DATA SECTION ▸
_ _ _ _ _ _ _

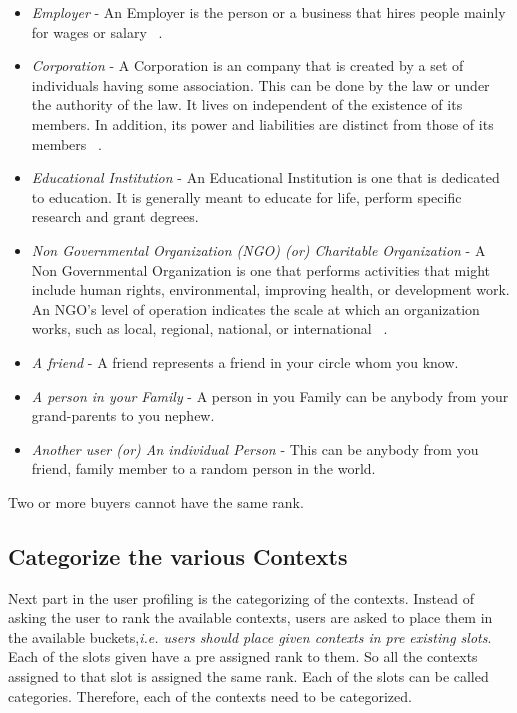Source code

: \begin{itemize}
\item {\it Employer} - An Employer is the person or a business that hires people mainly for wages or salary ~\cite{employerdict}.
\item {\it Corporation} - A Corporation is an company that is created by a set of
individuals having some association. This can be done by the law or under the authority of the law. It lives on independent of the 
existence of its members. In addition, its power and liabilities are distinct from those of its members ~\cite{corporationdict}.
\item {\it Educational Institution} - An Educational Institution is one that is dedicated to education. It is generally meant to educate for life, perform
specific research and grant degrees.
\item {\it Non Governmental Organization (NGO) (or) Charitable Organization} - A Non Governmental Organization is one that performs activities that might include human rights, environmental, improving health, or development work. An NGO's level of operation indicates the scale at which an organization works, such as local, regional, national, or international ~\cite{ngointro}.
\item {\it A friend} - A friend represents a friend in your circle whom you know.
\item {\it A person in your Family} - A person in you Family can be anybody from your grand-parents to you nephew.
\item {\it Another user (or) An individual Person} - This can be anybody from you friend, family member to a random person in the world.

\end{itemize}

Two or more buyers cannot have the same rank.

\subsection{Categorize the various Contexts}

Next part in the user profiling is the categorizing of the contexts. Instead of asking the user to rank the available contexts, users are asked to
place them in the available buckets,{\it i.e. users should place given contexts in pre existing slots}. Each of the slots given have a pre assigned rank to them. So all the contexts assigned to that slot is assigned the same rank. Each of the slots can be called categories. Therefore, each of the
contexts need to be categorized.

_ _ _ _ _ _ _

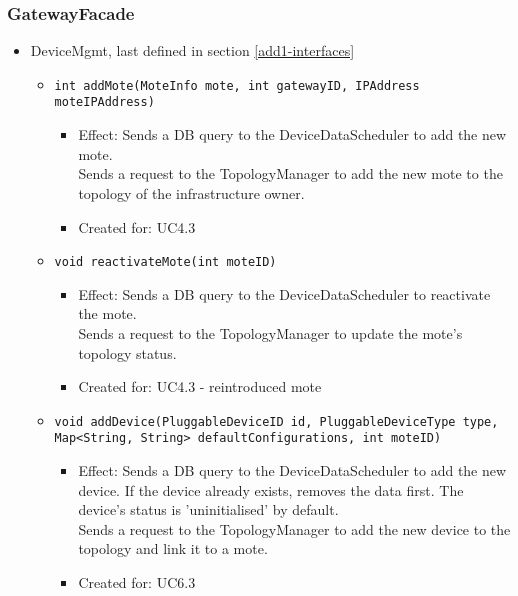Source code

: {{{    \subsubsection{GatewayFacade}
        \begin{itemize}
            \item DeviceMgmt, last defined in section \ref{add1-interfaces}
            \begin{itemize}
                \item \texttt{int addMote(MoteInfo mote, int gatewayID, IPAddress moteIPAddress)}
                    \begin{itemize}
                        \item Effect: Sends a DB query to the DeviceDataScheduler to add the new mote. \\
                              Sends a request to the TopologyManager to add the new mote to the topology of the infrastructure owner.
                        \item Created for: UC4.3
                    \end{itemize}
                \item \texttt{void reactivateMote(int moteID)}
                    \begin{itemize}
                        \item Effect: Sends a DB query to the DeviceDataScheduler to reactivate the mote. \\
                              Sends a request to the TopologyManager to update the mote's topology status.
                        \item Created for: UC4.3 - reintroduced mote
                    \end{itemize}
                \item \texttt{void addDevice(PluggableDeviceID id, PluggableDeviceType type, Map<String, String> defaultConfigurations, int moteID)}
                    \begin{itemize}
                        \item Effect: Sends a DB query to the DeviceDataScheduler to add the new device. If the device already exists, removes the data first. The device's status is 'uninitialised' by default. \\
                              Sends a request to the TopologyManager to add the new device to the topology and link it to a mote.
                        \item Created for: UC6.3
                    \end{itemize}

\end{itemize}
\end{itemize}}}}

_ _ _ _ _ _ _

EXERCISE DETAILS ▸ Please give an exact copy of the lines above, beginning with the line containing "Sends a request to the TopologyManager to add the new mote" and running through the line containing "the mote. \\", and of no other lines.

REPLY ▸
                              Sends a request to the TopologyManager to add the new mote to the topology of the infrastructure owner.
                        \item Created for: UC4.3
                    \end{itemize}
                \item \texttt{void reactivateMote(int moteID)}
                    \begin{itemize}
                        \item Effect: Sends a DB query to the DeviceDataScheduler to reactivate the mote. \\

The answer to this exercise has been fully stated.